According to a report from the professional networking site LinkedIn, the majority of employees believe that showing more emotions at work makes them more productive and increases their sense of belonging.
More than 3 in 4 (76 percent) professionals in India feel more comfortable expressing their emotions at work after the pandemic, the report said, based on a survey of 2,188 professionals in India between May 25 and 31. .
According to the report, nearly 9 in 10 (87 percent) of employees interviewed agreed that showing more emotions at work makes them more productive and strengthens a sense of belonging.
Professionals in India don’t hold back their emotions and become more vulnerable: Nearly two-thirds (63 percent) admit to crying in front of their boss, and one-third (32 percent) have done so more than once, it said.

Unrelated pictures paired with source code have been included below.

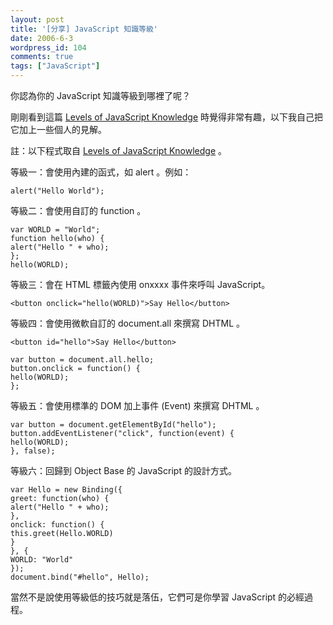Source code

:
 ```yaml
---
layout: post
title: '[分享] JavaScript 知識等級'
date: 2006-6-3
wordpress_id: 104
comments: true
tags: ["JavaScript"]
---
```


你認為你的 JavaScript 知識等級到哪裡了呢？

剛剛看到這篇 [Levels of JavaScript Knowledge](http://dean.edwards.name/weblog/2006/06/levels/) 時覺得非常有趣，以下我自己把它加上一些個人的見解。

<!--more-->

註：以下程式取自 [Levels of JavaScript Knowledge](http://dean.edwards.name/weblog/2006/06/levels/) 。 

等級一：會使用內建的函式，如 alert 。例如：

```
alert("Hello World");

```

等級二：會使用自訂的 function 。 

```
var WORLD = "World";
function hello(who) {
alert("Hello " + who);
};
hello(WORLD);

```

等級三：會在 HTML 標籤內使用 onxxxx 事件來呼叫 JavaScript。 

```
<button onclick="hello(WORLD)">Say Hello</button>

```

等級四：會使用微軟自訂的 document.all 來撰寫 DHTML 。 

```
<button id="hello">Say Hello</button>

```

```
var button = document.all.hello;
button.onclick = function() {
hello(WORLD);
};

```

等級五：會使用標準的 DOM 加上事件 (Event) 來撰寫 DHTML 。

```
var button = document.getElementById("hello");
button.addEventListener("click", function(event) {
hello(WORLD);
}, false);

```

等級六：回歸到 Object Base 的 JavaScript 的設計方式。

```
var Hello = new Binding({
greet: function(who) {
alert("Hello " + who);
},
onclick: function() {
this.greet(Hello.WORLD)
}
}, {
WORLD: "World"
});
document.bind("#hello", Hello);

```

當然不是說使用等級低的技巧就是落伍，它們可是你學習 JavaScript 的必經過程。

However, 7 in 10 (70 percent) professionals believed there was a stigma around sharing feelings at work.
The report also said that more than a quarter of professionals in India are still concerned about putting on their hands for fear of looking weak (27 percent), unprofessional (25 percent) and judged (25 percent).
According to the report, nearly 4 in 5 (79 percent) female professionals agreed that they are often judged more than men when they share their emotions at work.
About 76 percent of professionals surveyed in India agreed that “joking a joke” at work is good for office culture, but more than half (56 percent) consider it “unprofessional”.
On the other hand, 9 in 10 (90 percent) professionals believed that humor is the most underused and underappreciated emotion at work.
Globally, Indian and Italian workers come out on top as the funniest workers in the world, with more than a third (38 percent) joking at least once a day.
Australian workers (29 percent) came out as the least funny compared to Germans (36 percent), British (34 percent), Dutch (33 percent) and French (32 percent).